*** The records ***

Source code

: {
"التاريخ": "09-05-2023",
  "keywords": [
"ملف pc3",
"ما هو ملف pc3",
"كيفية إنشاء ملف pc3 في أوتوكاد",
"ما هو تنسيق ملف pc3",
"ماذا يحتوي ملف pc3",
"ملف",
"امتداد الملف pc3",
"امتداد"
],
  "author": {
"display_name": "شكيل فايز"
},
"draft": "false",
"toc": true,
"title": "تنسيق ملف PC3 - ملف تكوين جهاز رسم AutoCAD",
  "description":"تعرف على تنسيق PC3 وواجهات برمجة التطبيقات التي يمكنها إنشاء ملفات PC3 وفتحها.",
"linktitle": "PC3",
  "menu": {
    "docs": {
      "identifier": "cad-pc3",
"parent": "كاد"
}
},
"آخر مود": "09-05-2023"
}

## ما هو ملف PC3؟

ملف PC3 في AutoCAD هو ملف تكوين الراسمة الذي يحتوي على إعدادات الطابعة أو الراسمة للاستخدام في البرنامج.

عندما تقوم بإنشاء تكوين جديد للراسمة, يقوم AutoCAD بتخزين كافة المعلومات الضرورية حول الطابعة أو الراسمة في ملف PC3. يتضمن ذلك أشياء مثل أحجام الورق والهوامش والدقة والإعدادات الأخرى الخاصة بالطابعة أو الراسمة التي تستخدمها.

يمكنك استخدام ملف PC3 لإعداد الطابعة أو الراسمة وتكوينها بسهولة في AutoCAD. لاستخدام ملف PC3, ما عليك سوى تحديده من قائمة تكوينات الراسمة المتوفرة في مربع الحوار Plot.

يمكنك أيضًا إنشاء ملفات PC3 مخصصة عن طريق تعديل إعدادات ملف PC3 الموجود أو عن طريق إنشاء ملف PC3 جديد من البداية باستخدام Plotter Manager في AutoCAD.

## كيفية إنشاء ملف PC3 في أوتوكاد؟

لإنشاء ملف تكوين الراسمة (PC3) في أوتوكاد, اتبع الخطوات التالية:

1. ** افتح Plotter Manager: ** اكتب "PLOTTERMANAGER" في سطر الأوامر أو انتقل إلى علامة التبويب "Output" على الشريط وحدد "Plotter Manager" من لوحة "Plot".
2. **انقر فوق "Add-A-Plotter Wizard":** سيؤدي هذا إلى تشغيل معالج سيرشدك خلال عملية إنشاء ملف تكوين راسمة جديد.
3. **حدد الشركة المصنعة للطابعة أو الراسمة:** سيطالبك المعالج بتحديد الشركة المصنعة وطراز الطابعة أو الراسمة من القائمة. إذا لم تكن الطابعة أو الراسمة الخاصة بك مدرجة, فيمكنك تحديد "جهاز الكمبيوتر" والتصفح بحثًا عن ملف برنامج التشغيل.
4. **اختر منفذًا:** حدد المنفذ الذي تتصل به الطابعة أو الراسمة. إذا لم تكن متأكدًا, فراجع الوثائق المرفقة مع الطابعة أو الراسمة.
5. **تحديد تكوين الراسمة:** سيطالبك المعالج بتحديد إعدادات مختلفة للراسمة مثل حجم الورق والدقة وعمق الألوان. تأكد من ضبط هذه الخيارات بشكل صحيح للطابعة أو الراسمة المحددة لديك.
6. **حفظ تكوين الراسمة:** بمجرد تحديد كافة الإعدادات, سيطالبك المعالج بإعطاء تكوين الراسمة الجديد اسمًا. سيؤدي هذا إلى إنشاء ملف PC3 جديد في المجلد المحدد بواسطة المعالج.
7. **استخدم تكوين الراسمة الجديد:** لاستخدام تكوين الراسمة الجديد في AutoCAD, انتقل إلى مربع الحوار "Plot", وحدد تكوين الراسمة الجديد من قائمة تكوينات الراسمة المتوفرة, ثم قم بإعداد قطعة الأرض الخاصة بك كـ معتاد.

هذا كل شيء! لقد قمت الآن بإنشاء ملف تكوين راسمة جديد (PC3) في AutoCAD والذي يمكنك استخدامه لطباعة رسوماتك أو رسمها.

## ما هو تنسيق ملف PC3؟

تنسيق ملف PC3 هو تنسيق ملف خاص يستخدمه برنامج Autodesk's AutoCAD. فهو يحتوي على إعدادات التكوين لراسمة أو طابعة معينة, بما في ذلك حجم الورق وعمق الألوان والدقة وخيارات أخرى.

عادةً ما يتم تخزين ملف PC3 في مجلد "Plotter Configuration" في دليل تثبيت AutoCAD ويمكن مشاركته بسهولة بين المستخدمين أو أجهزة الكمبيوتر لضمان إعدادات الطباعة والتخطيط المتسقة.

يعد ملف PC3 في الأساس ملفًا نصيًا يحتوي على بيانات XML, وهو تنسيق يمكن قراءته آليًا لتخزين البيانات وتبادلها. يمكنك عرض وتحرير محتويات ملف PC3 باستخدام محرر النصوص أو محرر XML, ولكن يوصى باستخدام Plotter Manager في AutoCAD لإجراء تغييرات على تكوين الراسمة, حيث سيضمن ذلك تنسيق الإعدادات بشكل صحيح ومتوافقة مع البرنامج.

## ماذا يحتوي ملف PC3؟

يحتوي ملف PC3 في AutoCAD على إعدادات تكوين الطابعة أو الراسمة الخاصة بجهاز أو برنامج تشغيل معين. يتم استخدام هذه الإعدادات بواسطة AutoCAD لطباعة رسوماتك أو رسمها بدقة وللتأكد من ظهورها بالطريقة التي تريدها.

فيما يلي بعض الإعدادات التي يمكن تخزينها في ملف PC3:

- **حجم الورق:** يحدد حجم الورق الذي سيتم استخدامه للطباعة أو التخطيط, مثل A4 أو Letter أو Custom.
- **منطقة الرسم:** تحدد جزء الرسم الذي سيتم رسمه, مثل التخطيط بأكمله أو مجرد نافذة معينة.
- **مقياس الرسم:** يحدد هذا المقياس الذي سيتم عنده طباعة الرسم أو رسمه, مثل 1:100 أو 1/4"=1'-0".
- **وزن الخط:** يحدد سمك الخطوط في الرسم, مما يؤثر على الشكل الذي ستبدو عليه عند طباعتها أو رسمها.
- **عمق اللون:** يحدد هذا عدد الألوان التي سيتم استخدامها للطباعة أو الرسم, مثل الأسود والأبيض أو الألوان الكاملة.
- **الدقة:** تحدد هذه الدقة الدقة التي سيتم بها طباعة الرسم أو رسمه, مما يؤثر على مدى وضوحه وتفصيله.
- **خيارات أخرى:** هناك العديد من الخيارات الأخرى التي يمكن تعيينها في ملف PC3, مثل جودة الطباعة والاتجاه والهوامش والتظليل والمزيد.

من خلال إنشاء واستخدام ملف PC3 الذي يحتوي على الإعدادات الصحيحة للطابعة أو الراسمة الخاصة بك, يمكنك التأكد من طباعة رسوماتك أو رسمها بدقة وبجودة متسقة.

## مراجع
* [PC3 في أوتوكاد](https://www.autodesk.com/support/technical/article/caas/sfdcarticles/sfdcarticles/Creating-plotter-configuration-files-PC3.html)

*** End of The records ***

→ Task: Copy out each line of the listing that holds the string "يؤثر".

→ Completed exercise:
- **وزن الخط:** يحدد سمك الخطوط في الرسم, مما يؤثر على الشكل الذي ستبدو عليه عند طباعتها أو رسمها.
- **الدقة:** تحدد هذه الدقة الدقة التي سيتم بها طباعة الرسم أو رسمه, مما يؤثر على مدى وضوحه وتفصيله.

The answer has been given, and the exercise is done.